### To do
An image-free, exact copy of the records below is required.

### Collection entries
:::::
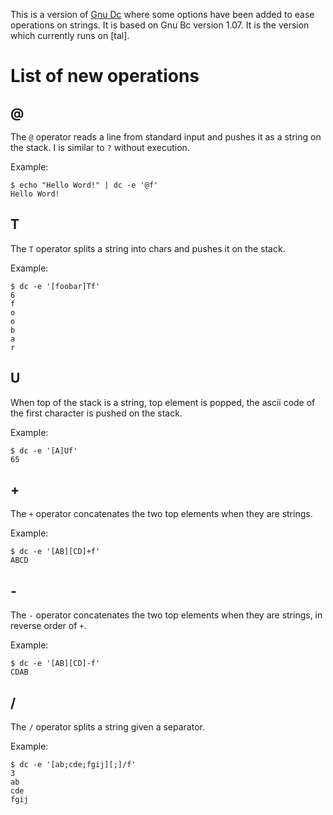 This is a version of [Gnu Dc] where some options have been added to ease operations on strings. It is based on Gnu Bc version 1.07. It is the version which currently runs on [tal].

# List of new operations

## @

The ```@``` operator reads a line from standard input and pushes it as a string on the stack. I is similar to ```?``` without execution.

Example:
```
$ echo "Hello Word!" | dc -e '@f'
Hello Word!
```

## T

The ```T``` operator splits a string into chars and pushes it on the stack.

Example:
```
$ dc -e '[foobar]Tf'
6
f
o
o
b
a
r
```
## U

When top of the stack is a string, top element is popped, the ascii code of the first character is pushed on the stack.

Example:
```
$ dc -e '[A]Uf'
65
```

## +
The ```+``` operator concatenates the two top elements when they are strings.

Example:
```
$ dc -e '[AB][CD]+f'
ABCD
```

## -
The ```-``` operator concatenates the two top elements when they are strings, in reverse order of ```+```.

Example:
```
$ dc -e '[AB][CD]-f'
CDAB
```

## /
The ```/``` operator splits a string given a separator.

Example:
```
$ dc -e '[ab;cde;fgij][;]/f'
3
ab
cde
fgij
```


[Gnu Dc]: <https://www.gnu.org/software/bc/manual/dc-1.05/html_mono/dc.html>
:::::
### Output
 This is a version of [Gnu Dc] where some options have been added to ease operations on strings. It is based on Gnu Bc version 1.07. It is the version which currently runs on [tal].

# List of new operations

## @

The ```@``` operator reads a line from standard input and pushes it as a string on the stack. I is similar to ```?``` without execution.

Example:
```
$ echo "Hello Word!" | dc -e '@f'
Hello Word!
```

## T

The ```T``` operator splits a string into chars and pushes it on the stack.

Example:
```
$ dc -e '[foobar]Tf'
6
f
o
o
b
a
r
```
## U

When top of the stack is a string, top element is popped, the ascii code of the first character is pushed on the stack.

Example:
```
$ dc -e '[A]Uf'
65
```

## +
The ```+``` operator concatenates the two top elements when they are strings.

Example:
```
$ dc -e '[AB][CD]+f'
ABCD
```

## -
The ```-``` operator concatenates the two top elements when they are strings, in reverse order of ```+```.

Example:
```
$ dc -e '[AB][CD]-f'
CDAB
```

## /
The ```/``` operator splits a string given a separator.

Example:
```
$ dc -e '[ab;cde;fgij][;]/f'
3
ab
cde
fgij
```


[Gnu Dc]: <https://www.gnu.org/software/bc/manual/dc-1.05/html_mono/dc.html>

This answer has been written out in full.